What this task involves:
Using the data that follows, return exactly the lines from the one that contains "[二叉树知识点回忆以及整理]" through the one that contains "- 最差的情况是O(n),比", ends included.

----- Extracted material -----

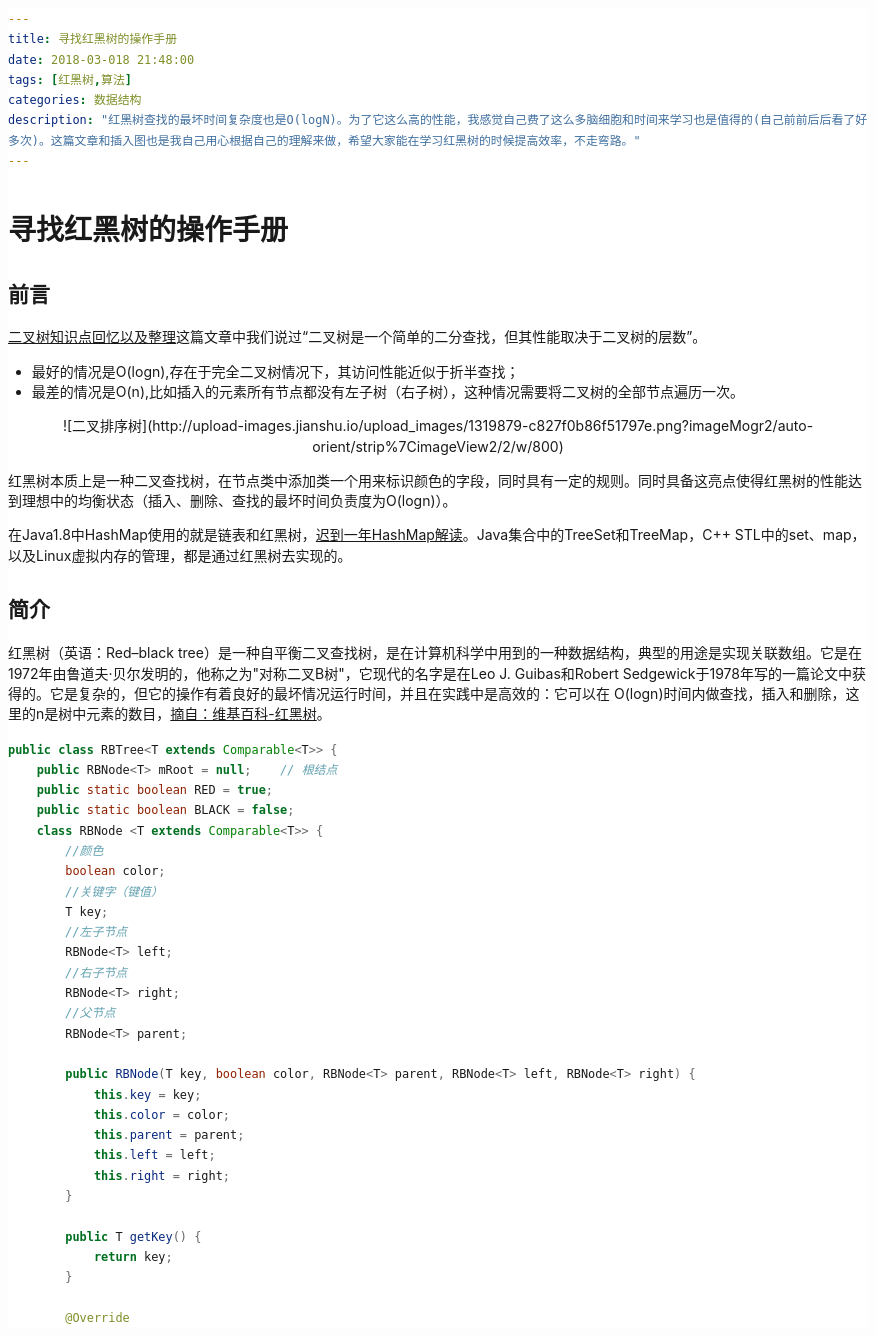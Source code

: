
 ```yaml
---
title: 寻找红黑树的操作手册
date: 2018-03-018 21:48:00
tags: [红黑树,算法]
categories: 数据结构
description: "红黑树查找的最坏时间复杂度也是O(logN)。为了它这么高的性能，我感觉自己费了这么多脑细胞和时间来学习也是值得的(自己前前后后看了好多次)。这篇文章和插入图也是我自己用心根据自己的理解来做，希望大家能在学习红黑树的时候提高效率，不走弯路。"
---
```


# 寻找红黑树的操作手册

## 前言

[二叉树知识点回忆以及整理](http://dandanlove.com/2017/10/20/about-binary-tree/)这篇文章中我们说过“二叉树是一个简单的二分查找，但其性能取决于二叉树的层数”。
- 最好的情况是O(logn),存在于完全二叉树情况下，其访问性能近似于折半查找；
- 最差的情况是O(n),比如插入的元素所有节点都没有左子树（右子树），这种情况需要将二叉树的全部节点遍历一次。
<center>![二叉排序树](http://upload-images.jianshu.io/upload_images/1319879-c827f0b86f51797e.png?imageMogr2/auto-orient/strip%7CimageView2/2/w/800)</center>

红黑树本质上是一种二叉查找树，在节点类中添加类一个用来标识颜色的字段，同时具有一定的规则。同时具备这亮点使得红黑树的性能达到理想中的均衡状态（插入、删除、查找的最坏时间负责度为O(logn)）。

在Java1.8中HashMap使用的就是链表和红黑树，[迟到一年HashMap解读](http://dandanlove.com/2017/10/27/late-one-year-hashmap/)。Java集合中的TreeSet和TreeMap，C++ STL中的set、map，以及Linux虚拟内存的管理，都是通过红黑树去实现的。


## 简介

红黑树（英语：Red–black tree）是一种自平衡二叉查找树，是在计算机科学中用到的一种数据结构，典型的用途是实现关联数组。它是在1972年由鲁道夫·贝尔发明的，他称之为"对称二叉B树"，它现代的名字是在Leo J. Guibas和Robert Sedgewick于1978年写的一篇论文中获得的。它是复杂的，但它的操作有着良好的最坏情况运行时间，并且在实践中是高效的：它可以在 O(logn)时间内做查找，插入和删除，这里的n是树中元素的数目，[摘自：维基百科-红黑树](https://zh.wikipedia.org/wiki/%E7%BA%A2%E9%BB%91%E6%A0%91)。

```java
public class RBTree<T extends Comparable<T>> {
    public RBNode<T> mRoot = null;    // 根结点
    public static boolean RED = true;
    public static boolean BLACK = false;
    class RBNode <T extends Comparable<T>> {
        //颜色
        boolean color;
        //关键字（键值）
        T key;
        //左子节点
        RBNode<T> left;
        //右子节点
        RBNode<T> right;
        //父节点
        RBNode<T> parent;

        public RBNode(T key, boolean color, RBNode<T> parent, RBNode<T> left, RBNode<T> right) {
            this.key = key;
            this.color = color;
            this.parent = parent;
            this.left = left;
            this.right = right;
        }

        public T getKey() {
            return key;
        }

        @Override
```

-----
----- Extracted material -----

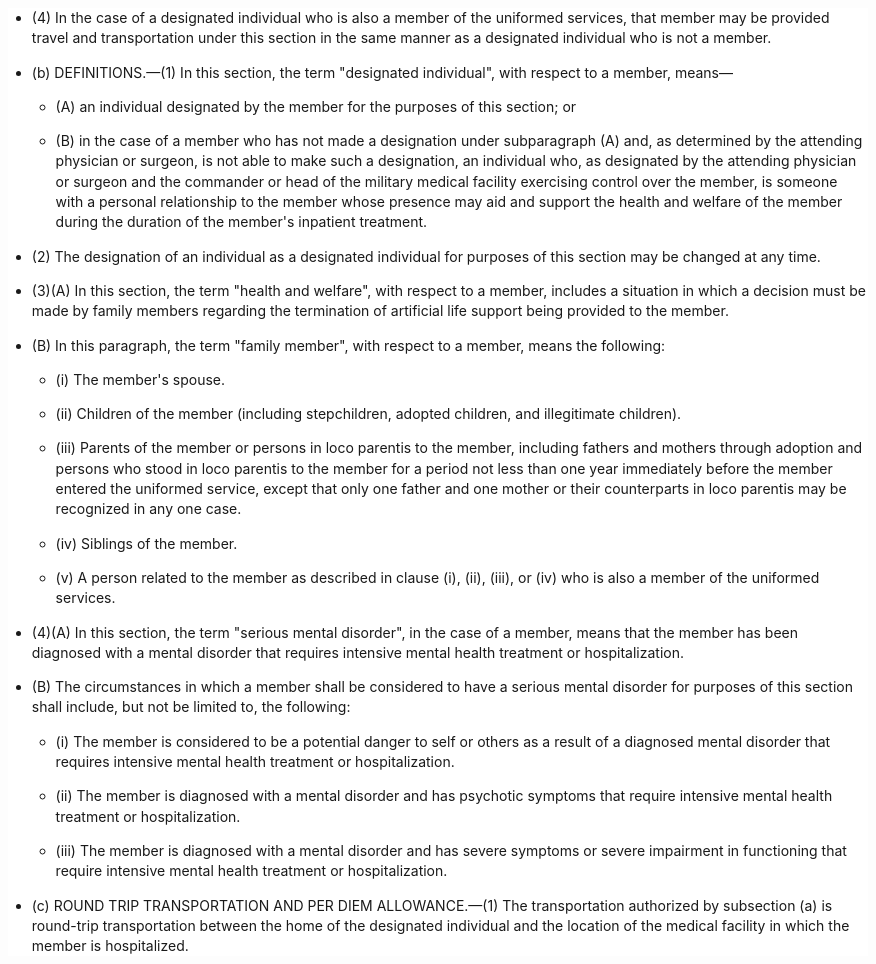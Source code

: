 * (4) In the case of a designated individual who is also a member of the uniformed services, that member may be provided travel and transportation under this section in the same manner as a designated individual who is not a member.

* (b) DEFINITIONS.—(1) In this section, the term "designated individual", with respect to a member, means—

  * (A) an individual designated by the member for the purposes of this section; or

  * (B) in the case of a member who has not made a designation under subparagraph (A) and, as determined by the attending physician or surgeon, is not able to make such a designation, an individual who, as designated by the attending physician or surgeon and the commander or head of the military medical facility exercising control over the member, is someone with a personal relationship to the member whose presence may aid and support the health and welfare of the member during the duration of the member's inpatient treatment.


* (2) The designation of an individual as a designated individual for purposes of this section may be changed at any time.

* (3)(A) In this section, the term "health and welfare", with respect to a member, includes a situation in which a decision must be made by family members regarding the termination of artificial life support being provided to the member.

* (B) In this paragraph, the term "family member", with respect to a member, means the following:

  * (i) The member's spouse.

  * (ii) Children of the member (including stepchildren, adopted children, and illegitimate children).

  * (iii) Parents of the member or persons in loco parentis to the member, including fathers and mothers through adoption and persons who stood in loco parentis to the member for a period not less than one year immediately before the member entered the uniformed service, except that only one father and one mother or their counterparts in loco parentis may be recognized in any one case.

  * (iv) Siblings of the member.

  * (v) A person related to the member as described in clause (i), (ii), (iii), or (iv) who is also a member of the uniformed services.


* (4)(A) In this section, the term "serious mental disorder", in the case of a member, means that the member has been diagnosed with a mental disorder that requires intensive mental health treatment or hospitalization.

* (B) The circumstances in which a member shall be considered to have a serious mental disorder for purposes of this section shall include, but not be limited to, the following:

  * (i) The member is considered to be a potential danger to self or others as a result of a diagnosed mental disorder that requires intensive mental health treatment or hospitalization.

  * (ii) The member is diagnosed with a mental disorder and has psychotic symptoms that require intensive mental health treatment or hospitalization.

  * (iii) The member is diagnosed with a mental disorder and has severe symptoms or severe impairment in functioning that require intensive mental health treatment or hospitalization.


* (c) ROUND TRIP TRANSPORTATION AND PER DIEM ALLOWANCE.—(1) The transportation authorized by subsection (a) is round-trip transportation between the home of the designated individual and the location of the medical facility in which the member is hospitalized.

-----

Response to the task:
[二叉树知识点回忆以及整理](http://dandanlove.com/2017/10/20/about-binary-tree/)这篇文章中我们说过“二叉树是一个简单的二分查找，但其性能取决于二叉树的层数”。
- 最好的情况是O(logn),存在于完全二叉树情况下，其访问性能近似于折半查找；
- 最差的情况是O(n),比如插入的元素所有节点都没有左子树（右子树），这种情况需要将二叉树的全部节点遍历一次。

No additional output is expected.